(Data)

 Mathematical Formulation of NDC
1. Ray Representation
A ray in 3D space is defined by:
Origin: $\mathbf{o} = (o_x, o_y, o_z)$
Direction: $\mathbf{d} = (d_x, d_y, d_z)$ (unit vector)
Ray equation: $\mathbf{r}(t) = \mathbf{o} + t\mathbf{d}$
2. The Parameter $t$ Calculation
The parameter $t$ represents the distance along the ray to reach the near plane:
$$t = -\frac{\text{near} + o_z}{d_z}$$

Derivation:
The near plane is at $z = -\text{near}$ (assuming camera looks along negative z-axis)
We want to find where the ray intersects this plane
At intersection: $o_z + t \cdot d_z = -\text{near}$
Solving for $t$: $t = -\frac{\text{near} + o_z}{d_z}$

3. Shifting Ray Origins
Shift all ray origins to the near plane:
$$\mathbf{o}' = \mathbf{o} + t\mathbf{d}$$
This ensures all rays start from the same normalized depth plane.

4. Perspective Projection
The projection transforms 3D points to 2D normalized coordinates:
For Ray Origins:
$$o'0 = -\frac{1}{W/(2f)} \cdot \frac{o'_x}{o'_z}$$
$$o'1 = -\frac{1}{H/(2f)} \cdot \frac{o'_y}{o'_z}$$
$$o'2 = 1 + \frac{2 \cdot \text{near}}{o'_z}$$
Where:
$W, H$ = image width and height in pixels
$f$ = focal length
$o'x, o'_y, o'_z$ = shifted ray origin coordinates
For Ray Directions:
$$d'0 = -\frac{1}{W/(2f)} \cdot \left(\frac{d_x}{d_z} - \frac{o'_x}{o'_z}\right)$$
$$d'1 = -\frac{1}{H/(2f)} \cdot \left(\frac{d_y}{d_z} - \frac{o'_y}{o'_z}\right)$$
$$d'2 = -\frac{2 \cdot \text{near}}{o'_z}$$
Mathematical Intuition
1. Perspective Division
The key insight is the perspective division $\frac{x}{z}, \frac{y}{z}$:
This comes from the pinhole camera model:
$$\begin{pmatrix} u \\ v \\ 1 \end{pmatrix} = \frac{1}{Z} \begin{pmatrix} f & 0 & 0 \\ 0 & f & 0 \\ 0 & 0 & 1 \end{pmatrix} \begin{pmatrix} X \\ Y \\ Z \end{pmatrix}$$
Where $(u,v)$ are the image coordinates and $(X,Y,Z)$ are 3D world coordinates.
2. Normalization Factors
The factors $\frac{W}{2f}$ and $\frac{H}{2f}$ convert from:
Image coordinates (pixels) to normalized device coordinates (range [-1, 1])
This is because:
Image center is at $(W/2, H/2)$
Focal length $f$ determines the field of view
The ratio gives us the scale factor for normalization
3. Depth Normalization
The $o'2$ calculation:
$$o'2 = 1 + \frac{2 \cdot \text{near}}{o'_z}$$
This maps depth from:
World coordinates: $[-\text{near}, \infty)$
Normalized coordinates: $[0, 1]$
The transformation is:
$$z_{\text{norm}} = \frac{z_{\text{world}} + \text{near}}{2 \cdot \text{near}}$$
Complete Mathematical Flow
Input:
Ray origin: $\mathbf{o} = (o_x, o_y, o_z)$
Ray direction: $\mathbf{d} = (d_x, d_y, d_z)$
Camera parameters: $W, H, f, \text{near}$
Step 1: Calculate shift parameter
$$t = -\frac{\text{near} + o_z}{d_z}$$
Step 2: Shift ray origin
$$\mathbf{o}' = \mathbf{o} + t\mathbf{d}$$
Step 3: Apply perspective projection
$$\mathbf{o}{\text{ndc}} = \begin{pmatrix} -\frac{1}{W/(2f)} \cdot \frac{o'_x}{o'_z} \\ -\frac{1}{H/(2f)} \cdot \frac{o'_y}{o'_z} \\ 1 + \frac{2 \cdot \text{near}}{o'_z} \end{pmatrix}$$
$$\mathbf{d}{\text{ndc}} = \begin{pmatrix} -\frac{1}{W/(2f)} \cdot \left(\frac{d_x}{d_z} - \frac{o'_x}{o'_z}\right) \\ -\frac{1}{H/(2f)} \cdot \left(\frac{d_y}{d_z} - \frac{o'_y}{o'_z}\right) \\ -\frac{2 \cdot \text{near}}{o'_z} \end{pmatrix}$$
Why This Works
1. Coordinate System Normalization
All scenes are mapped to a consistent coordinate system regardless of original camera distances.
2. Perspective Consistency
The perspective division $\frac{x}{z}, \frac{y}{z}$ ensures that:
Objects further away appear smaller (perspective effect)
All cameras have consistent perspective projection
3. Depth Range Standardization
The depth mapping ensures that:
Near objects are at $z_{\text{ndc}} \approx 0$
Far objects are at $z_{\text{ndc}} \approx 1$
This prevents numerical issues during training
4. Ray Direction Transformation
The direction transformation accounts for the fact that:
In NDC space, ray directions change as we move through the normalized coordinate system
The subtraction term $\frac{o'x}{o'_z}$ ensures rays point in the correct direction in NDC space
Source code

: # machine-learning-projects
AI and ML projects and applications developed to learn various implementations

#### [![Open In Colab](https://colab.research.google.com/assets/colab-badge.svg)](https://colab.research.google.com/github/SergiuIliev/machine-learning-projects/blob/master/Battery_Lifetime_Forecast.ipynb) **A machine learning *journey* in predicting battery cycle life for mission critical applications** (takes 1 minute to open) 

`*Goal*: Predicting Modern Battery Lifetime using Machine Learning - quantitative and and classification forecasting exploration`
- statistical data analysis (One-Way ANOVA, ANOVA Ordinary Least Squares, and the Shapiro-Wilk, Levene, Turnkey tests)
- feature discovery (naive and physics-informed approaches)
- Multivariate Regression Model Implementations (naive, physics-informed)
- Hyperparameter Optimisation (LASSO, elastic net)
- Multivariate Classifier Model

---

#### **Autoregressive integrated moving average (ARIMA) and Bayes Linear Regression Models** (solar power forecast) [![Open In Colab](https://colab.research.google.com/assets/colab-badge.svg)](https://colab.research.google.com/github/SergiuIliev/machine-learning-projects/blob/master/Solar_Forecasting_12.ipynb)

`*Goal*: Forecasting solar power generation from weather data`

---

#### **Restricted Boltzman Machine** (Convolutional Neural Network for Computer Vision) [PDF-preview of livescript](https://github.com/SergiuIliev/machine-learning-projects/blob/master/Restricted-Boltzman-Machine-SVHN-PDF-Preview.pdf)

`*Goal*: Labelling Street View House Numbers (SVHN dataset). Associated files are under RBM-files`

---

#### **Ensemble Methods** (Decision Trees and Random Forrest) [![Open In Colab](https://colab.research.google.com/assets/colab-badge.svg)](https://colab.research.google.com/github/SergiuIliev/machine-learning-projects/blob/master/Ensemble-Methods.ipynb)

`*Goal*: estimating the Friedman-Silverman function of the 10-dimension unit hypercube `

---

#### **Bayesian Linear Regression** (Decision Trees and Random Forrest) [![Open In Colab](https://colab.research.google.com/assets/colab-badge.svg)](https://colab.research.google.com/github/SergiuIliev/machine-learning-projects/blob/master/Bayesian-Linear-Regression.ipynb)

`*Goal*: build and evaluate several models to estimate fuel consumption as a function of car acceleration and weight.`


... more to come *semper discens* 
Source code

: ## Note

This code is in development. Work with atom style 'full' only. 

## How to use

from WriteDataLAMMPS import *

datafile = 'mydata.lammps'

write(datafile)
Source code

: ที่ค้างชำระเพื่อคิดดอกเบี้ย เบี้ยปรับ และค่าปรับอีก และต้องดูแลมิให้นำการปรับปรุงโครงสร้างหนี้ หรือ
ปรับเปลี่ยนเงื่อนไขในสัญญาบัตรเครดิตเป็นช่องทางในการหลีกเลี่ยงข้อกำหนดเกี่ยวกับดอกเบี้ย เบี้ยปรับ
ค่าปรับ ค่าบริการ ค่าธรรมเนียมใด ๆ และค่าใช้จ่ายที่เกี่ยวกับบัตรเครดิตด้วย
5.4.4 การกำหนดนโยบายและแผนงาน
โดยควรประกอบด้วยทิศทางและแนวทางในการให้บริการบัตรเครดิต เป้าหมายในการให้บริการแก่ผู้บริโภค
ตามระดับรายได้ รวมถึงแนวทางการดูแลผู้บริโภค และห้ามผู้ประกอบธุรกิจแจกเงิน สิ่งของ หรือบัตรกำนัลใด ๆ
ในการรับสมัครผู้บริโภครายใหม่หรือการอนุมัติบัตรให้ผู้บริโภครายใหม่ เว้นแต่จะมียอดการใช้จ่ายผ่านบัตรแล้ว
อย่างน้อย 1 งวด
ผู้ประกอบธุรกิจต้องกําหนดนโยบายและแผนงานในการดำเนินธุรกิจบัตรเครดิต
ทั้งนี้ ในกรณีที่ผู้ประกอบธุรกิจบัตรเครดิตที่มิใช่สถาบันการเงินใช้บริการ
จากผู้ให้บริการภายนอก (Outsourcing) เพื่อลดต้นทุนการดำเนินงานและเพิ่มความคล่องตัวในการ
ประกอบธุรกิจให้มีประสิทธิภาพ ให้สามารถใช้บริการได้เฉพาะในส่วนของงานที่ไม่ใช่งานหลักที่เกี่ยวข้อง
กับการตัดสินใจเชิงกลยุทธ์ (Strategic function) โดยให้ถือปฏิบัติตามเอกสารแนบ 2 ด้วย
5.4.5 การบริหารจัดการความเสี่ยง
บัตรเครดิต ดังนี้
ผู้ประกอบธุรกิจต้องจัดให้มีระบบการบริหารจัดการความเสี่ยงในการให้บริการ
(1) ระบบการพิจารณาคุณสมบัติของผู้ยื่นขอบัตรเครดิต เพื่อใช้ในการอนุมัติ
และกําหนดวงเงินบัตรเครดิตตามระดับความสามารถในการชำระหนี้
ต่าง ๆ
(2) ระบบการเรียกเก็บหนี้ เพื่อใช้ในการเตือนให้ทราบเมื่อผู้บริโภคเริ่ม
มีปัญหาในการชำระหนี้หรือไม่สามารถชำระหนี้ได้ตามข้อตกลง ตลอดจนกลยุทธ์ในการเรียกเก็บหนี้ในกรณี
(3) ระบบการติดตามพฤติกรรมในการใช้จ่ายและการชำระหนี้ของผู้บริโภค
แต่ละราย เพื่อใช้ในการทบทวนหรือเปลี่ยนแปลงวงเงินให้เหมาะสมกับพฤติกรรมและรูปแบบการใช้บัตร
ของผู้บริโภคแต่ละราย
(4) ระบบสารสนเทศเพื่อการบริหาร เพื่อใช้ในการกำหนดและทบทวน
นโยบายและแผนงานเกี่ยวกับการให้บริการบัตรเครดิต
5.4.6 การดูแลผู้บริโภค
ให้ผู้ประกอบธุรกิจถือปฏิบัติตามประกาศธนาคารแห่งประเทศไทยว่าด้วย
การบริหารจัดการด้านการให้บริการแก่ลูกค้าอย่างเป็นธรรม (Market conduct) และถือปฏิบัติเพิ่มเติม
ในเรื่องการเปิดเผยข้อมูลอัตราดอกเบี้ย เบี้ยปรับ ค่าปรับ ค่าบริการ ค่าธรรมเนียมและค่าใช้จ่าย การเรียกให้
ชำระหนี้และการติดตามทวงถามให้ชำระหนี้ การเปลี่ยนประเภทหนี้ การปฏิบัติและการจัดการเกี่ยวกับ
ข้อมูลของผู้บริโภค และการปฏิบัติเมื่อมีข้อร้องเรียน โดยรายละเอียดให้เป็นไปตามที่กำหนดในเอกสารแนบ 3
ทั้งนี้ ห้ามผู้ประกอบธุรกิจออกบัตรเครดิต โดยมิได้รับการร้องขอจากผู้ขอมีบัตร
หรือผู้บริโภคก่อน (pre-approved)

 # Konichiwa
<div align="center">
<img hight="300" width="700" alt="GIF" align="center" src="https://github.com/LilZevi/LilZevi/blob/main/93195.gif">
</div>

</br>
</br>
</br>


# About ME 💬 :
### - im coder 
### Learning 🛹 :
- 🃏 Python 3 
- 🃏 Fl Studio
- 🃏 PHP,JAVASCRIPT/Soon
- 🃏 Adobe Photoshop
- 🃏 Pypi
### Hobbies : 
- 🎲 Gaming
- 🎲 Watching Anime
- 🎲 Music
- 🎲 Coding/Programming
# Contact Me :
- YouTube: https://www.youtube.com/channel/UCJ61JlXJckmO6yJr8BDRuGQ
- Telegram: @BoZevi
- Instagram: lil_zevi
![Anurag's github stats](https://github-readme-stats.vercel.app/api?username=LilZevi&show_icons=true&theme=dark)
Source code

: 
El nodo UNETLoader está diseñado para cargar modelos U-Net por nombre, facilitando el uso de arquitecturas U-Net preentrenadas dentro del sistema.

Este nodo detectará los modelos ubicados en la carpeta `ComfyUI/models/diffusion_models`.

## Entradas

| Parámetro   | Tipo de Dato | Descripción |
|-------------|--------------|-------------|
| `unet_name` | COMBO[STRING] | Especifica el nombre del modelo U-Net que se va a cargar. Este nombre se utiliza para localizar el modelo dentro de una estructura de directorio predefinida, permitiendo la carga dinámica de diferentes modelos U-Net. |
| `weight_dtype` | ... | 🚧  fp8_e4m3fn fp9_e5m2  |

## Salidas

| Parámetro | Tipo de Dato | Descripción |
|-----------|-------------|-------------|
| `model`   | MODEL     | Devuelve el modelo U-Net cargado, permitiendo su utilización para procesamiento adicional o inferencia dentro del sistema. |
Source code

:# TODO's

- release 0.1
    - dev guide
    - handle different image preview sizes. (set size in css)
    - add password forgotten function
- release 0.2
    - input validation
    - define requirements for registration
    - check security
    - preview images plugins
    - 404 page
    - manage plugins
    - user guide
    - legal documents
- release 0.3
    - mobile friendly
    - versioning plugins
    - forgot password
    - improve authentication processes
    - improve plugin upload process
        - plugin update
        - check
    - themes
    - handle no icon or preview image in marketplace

(End Data)

Directions for this task: Please return only the lines from the one with "- legal documents" through the end of the listing, each exactly as written, first and last included.

Exercise answer:
    - legal documents
- release 0.3
    - mobile friendly
    - versioning plugins
    - forgot password
    - improve authentication processes
    - improve plugin upload process
        - plugin update
        - check
    - themes
    - handle no icon or preview image in marketplace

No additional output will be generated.